As Organizações humanitárias também eram otimistas. Reduziram ou fecharam seus programas de assistência no país. Abdijan, por sua paz e infra-estrutura, era então a sede administrativa sub-regional de muitos organismos do sistema internacional. Mas, política não segue tendência estatística. E não há conquista que não possa ser perdida. Desde a década de 90 a Costa do Marfim alternou crises políticas com períodos de normalidade, cada vez mais raros. Conflitos institucionais evoluíram para guerrilhas, Golpes de Estado e guerras civis. Os investimentos se foram pouco a pouco. As agências humanitárias nunca retornaram. Restaram apenas os investidores de alto risco e baixa responsabilidade que trocam diamantes por armas ou até cocaína.

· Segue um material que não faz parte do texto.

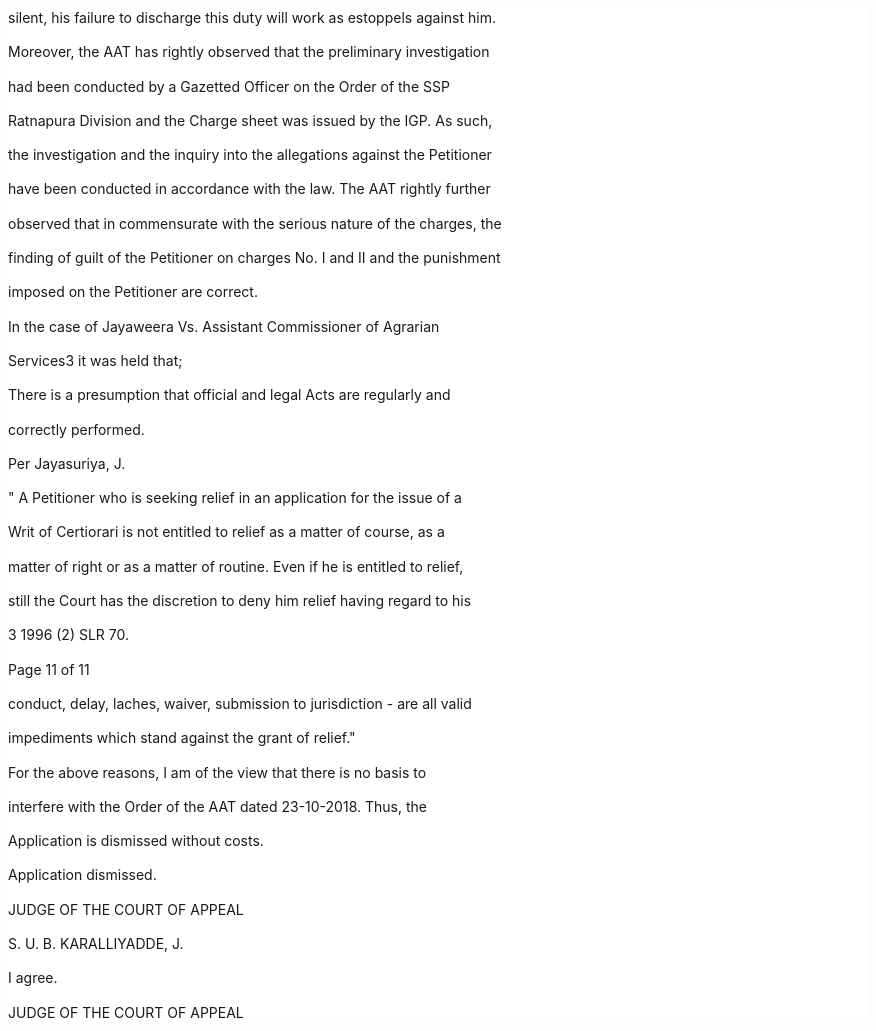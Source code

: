 silent, his failure to discharge this duty will work as estoppels against him.

Moreover, the AAT has rightly observed that the preliminary investigation

had been conducted by a Gazetted Officer on the Order of the SSP

Ratnapura Division and the Charge sheet was issued by the IGP. As such,

the investigation and the inquiry into the allegations against the Petitioner

have been conducted in accordance with the law. The AAT rightly further

observed that in commensurate with the serious nature of the charges, the

finding of guilt of the Petitioner on charges No. I and II and the punishment

imposed on the Petitioner are correct.

In the case of Jayaweera Vs. Assistant Commissioner of Agrarian

Services3 it was held that;

There is a presumption that official and legal Acts are regularly and

correctly performed.

Per Jayasuriya, J.

" A Petitioner who is seeking relief in an application for the issue of a

Writ of Certiorari is not entitled to relief as a matter of course, as a

matter of right or as a matter of routine. Even if he is entitled to relief,

still the Court has the discretion to deny him relief having regard to his

3 1996 (2) SLR 70.

Page 11 of 11

conduct, delay, laches, waiver, submission to jurisdiction - are all valid

impediments which stand against the grant of relief."

For the above reasons, I am of the view that there is no basis to

interfere with the Order of the AAT dated 23-10-2018. Thus, the

Application is dismissed without costs.

Application dismissed.

JUDGE OF THE COURT OF APPEAL

S. U. B. KARALLIYADDE, J.

I agree.

JUDGE OF THE COURT OF APPEAL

Hoje a Costa do Marfim vive talvez os últimos dias da atual guerra civil. Seja qual for o desfecho, outras guerras provavelmente seguirão. A infra-estrutura do país acabou. Da rede de escolas públicas, restam ruínas. Estima-se que as taxas de analfabetismo estão entre as cinco piores do continente africano. Quase 200.000 crianças (abaixo de 16 anos) estão arregimentadas nas forças bélicas. Um levantamento do UNICEF contou 18000 crianças com menos de 12 anos pelas ruas das 3 principais cidades do país. Dois terços das crianças marfinesas sofrem de desnutrição. Todo o ganho social das décadas de 70 e 80 se foi. Mesmo que a paz chegue ao país (e, em curto prazo, não há indícios que virá), seriam necessárias décadas e bilhões para voltar ao ponto de 1990. Até lá, toda uma geração de crianças marfinesas terá morrido ou sobrevivido em condições de fome, violência e abandono.
Costa do Marfim e tantos outros exemplos só corroboram o que se sabe e freqüentemente se tenta esquecer. Há desafios econômicos, sociais, educacionais, mas o Desenvolvimento é uma tarefa primeiramente Política (com o P mais maiúsculo que se pode ter) e sem política não pode avançar.